This is just my own small experience of working a couple summers in a shipyard in college- not sure how universal this is. The yard did their own certification and classification of welders-class A could weld hull seams etc. Class B was mostly fitters/helpers to tack stuff while fitting and then a class A welder comes behind and does the real weld. A qualified welder is supposed to be able to do good welds, but they also had visual weld inspections done by their own inspectors, and then finally done by the ABS (American Bureau of Shipping) and navy inspectors after that. Most were visually inspected, but I think some were randomly inspected by x-ray or ultrasound or something. Some were also dye inspected because aluminum tends to form tiny hairline cracks at the margins of welds that will show up with dye. Critical stuff and piping was much more thoroughly inspected.

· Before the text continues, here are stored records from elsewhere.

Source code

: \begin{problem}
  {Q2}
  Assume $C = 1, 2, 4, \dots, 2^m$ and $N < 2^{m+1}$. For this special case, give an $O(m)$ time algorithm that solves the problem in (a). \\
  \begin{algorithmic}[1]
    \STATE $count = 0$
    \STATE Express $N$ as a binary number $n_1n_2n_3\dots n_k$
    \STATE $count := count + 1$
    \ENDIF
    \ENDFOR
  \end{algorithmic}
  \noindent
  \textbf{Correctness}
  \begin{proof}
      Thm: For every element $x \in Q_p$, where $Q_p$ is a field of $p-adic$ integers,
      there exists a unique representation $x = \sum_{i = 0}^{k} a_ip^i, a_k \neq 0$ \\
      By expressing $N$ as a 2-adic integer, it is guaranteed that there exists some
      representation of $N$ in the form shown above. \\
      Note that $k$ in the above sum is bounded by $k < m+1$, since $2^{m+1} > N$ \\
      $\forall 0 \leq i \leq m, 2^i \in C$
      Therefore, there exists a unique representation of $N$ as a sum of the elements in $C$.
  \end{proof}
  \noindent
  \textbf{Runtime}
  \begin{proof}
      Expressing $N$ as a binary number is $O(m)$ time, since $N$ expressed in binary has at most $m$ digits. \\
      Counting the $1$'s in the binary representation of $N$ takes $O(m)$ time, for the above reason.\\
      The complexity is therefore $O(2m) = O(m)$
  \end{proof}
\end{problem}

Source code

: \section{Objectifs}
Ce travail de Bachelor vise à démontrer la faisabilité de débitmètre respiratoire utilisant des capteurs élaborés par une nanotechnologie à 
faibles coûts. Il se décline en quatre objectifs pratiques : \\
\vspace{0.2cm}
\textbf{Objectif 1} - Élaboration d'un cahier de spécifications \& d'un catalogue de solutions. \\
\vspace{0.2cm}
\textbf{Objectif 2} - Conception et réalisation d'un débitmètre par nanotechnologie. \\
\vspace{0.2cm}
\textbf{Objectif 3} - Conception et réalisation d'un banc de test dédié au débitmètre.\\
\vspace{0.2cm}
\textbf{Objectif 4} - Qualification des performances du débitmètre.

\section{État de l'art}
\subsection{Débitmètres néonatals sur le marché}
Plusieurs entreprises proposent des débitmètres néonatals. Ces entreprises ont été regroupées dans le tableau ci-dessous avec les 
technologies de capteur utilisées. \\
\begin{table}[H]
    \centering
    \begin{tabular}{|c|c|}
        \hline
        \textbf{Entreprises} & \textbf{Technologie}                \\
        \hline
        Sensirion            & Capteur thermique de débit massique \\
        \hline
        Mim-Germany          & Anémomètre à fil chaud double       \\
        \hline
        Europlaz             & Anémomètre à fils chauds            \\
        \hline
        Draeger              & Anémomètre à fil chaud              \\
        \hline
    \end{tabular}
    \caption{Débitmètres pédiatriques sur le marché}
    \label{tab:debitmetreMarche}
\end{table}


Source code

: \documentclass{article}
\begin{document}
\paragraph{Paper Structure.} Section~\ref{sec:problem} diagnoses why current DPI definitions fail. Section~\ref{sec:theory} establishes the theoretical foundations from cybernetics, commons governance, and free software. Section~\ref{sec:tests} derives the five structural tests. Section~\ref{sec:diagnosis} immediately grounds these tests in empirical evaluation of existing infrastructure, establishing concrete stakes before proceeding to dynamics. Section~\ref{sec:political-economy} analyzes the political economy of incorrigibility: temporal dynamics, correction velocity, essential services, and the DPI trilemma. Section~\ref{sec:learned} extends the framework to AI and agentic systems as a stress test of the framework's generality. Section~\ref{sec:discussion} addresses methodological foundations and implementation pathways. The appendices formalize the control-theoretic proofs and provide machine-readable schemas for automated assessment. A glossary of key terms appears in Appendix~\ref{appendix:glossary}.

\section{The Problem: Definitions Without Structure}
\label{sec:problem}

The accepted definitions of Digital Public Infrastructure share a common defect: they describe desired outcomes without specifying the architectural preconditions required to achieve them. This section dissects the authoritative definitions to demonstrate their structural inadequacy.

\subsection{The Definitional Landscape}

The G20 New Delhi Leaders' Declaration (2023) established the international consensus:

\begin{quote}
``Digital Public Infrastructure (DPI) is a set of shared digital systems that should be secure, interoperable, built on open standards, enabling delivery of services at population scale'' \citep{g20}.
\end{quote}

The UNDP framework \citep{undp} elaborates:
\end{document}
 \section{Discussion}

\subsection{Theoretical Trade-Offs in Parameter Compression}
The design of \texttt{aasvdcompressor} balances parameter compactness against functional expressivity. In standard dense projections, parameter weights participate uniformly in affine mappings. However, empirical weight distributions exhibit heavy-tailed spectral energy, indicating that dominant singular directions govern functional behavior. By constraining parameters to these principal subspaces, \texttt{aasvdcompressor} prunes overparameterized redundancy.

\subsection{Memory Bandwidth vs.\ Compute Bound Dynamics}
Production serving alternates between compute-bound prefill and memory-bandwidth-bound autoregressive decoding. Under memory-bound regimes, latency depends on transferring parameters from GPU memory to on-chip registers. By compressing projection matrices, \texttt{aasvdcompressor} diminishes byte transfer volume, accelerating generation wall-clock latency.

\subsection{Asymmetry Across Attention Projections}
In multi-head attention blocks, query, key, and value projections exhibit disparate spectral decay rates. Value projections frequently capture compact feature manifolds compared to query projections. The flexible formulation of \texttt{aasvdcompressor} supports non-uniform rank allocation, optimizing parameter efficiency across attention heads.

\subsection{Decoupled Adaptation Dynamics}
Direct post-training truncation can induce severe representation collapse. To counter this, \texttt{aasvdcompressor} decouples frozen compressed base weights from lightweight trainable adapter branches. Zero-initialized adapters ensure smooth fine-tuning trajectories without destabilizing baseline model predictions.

I looked into getting AWS certified when I did a lot of welding, and it is pretty tough (and being nuclear certified is reaalllly tough) and in my experience not all welders are AWS certified, especially at the fabrication shop level. The test is mostly to do with stick welding pipe, which if you’re a shipyard mostly welding aluminum with MIG is not especially relevant. Being an AWS certified weld inspector is also pretty tough and requires a lot of training.

Kaiser Schnitzel
Mar 29, 2006

Schnitzel mit uns


Is lightly sanding the male and female parts of a taper (how do I find out what size/style taper it is?) with 320 grit and WD40 to remove rust going to mess up the fit or anything? Same question for the ways and crossslide-it’s just an old JG Blount woodworking/pattern maker’s lathe but it’s quite finely made (at least for a wood lathe) and I’d like to keep everything as tight as I can. It looks like the ways were hand scraped originally.

Kaiser Schnitzel
Mar 29, 2006

Schnitzel mit uns


Rapulum_Dei posted:

I _might_ get first refusal on a 3ph milling machine.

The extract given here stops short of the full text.